Extracted data entries
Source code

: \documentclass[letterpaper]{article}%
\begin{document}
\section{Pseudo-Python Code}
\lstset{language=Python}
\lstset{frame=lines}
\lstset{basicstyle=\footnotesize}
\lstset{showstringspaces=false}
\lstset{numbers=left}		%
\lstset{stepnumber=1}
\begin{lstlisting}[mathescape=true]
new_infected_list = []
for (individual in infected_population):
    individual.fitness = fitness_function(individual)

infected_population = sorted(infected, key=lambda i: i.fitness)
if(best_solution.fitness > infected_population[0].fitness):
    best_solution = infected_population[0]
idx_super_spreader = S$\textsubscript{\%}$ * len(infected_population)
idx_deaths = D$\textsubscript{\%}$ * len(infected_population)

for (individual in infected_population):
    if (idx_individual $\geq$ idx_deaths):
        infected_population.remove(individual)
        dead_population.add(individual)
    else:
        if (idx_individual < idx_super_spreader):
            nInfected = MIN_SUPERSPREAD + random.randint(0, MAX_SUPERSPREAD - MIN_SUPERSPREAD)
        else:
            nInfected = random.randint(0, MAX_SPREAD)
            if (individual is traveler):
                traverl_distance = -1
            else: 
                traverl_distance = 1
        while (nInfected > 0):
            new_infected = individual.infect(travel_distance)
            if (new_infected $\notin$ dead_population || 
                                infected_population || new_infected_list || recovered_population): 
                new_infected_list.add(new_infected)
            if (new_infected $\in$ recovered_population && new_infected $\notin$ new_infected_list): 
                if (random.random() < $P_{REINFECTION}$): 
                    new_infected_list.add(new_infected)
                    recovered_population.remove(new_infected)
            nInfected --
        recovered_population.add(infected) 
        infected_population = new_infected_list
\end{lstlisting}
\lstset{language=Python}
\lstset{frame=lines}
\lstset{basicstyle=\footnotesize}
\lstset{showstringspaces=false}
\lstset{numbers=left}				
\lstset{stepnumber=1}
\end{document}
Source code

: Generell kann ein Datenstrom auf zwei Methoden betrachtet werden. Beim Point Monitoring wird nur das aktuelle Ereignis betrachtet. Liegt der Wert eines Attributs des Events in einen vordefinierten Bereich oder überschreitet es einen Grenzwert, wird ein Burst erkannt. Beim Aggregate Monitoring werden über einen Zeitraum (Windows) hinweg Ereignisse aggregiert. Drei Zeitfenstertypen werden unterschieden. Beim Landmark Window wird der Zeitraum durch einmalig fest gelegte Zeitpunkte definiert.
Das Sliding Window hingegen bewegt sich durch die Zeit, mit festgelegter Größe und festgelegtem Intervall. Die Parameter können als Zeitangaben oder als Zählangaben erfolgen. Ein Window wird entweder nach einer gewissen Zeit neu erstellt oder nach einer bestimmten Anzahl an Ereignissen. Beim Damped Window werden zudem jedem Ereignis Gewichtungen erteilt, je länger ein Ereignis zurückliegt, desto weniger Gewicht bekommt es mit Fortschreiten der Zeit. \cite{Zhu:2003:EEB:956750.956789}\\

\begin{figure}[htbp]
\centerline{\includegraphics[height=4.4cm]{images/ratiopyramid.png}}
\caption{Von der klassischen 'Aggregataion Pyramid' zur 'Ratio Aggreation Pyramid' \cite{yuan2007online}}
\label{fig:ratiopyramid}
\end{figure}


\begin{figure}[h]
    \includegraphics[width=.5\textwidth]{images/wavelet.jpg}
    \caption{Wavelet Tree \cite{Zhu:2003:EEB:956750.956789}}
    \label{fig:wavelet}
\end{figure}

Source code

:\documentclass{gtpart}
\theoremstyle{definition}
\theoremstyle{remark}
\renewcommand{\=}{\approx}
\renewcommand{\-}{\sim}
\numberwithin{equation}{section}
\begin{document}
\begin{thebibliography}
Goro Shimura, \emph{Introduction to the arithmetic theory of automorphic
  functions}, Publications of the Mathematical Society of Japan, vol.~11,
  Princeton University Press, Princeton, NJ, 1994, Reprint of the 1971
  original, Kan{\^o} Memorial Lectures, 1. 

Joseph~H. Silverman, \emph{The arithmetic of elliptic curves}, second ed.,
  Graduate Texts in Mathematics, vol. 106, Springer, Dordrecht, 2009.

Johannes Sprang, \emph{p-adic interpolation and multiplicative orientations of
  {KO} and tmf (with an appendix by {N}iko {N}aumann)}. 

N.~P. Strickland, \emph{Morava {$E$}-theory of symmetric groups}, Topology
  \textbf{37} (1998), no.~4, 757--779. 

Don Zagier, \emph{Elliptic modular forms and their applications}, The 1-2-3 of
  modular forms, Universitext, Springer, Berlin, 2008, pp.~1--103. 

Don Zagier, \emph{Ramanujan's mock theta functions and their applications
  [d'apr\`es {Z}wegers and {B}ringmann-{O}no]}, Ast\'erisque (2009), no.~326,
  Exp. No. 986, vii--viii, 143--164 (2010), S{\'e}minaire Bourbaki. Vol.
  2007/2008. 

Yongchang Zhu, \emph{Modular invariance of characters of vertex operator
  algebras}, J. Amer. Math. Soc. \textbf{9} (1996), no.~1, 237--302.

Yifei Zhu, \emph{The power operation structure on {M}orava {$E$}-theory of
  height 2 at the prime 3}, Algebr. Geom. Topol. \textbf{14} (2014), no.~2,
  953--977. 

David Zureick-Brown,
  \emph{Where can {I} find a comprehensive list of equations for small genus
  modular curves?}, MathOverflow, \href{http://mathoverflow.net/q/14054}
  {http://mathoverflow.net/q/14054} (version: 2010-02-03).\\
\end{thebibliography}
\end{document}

Exercise prompt - Set down each entry again, unchanged.

Answer box -
Source code

: \documentclass[letterpaper]{article}%
\begin{document}
\section{Pseudo-Python Code}
\lstset{language=Python}
\lstset{frame=lines}
\lstset{basicstyle=\footnotesize}
\lstset{showstringspaces=false}
\lstset{numbers=left}		%
\lstset{stepnumber=1}
\begin{lstlisting}[mathescape=true]
new_infected_list = []
for (individual in infected_population):
    individual.fitness = fitness_function(individual)

infected_population = sorted(infected, key=lambda i: i.fitness)
if(best_solution.fitness > infected_population[0].fitness):
    best_solution = infected_population[0]
idx_super_spreader = S$\textsubscript{\%}$ * len(infected_population)
idx_deaths = D$\textsubscript{\%}$ * len(infected_population)

for (individual in infected_population):
    if (idx_individual $\geq$ idx_deaths):
        infected_population.remove(individual)
        dead_population.add(individual)
    else:
        if (idx_individual < idx_super_spreader):
            nInfected = MIN_SUPERSPREAD + random.randint(0, MAX_SUPERSPREAD - MIN_SUPERSPREAD)
        else:
            nInfected = random.randint(0, MAX_SPREAD)
            if (individual is traveler):
                traverl_distance = -1
            else: 
                traverl_distance = 1
        while (nInfected > 0):
            new_infected = individual.infect(travel_distance)
            if (new_infected $\notin$ dead_population || 
                                infected_population || new_infected_list || recovered_population): 
                new_infected_list.add(new_infected)
            if (new_infected $\in$ recovered_population && new_infected $\notin$ new_infected_list): 
                if (random.random() < $P_{REINFECTION}$): 
                    new_infected_list.add(new_infected)
                    recovered_population.remove(new_infected)
            nInfected --
        recovered_population.add(infected) 
        infected_population = new_infected_list
\end{lstlisting}
\lstset{language=Python}
\lstset{frame=lines}
\lstset{basicstyle=\footnotesize}
\lstset{showstringspaces=false}
\lstset{numbers=left}				
\lstset{stepnumber=1}
\end{document}
Source code

: Generell kann ein Datenstrom auf zwei Methoden betrachtet werden. Beim Point Monitoring wird nur das aktuelle Ereignis betrachtet. Liegt der Wert eines Attributs des Events in einen vordefinierten Bereich oder überschreitet es einen Grenzwert, wird ein Burst erkannt. Beim Aggregate Monitoring werden über einen Zeitraum (Windows) hinweg Ereignisse aggregiert. Drei Zeitfenstertypen werden unterschieden. Beim Landmark Window wird der Zeitraum durch einmalig fest gelegte Zeitpunkte definiert.
Das Sliding Window hingegen bewegt sich durch die Zeit, mit festgelegter Größe und festgelegtem Intervall. Die Parameter können als Zeitangaben oder als Zählangaben erfolgen. Ein Window wird entweder nach einer gewissen Zeit neu erstellt oder nach einer bestimmten Anzahl an Ereignissen. Beim Damped Window werden zudem jedem Ereignis Gewichtungen erteilt, je länger ein Ereignis zurückliegt, desto weniger Gewicht bekommt es mit Fortschreiten der Zeit. \cite{Zhu:2003:EEB:956750.956789}\\

\begin{figure}[htbp]
\centerline{\includegraphics[height=4.4cm]{images/ratiopyramid.png}}
\caption{Von der klassischen 'Aggregataion Pyramid' zur 'Ratio Aggreation Pyramid' \cite{yuan2007online}}
\label{fig:ratiopyramid}
\end{figure}


\begin{figure}[h]
    \includegraphics[width=.5\textwidth]{images/wavelet.jpg}
    \caption{Wavelet Tree \cite{Zhu:2003:EEB:956750.956789}}
    \label{fig:wavelet}
\end{figure}

Source code

:\documentclass{gtpart}
\theoremstyle{definition}
\theoremstyle{remark}
\renewcommand{\=}{\approx}
\renewcommand{\-}{\sim}
\numberwithin{equation}{section}
\begin{document}
\begin{thebibliography}
Goro Shimura, \emph{Introduction to the arithmetic theory of automorphic
  functions}, Publications of the Mathematical Society of Japan, vol.~11,
  Princeton University Press, Princeton, NJ, 1994, Reprint of the 1971
  original, Kan{\^o} Memorial Lectures, 1. 

Joseph~H. Silverman, \emph{The arithmetic of elliptic curves}, second ed.,
  Graduate Texts in Mathematics, vol. 106, Springer, Dordrecht, 2009.

Johannes Sprang, \emph{p-adic interpolation and multiplicative orientations of
  {KO} and tmf (with an appendix by {N}iko {N}aumann)}. 

N.~P. Strickland, \emph{Morava {$E$}-theory of symmetric groups}, Topology
  \textbf{37} (1998), no.~4, 757--779. 

Don Zagier, \emph{Elliptic modular forms and their applications}, The 1-2-3 of
  modular forms, Universitext, Springer, Berlin, 2008, pp.~1--103. 

Don Zagier, \emph{Ramanujan's mock theta functions and their applications
  [d'apr\`es {Z}wegers and {B}ringmann-{O}no]}, Ast\'erisque (2009), no.~326,
  Exp. No. 986, vii--viii, 143--164 (2010), S{\'e}minaire Bourbaki. Vol.
  2007/2008. 

Yongchang Zhu, \emph{Modular invariance of characters of vertex operator
  algebras}, J. Amer. Math. Soc. \textbf{9} (1996), no.~1, 237--302.

Yifei Zhu, \emph{The power operation structure on {M}orava {$E$}-theory of
  height 2 at the prime 3}, Algebr. Geom. Topol. \textbf{14} (2014), no.~2,
  953--977. 

David Zureick-Brown,
  \emph{Where can {I} find a comprehensive list of equations for small genus
  modular curves?}, MathOverflow, \href{http://mathoverflow.net/q/14054}
  {http://mathoverflow.net/q/14054} (version: 2010-02-03).\\
\end{thebibliography}
\end{document}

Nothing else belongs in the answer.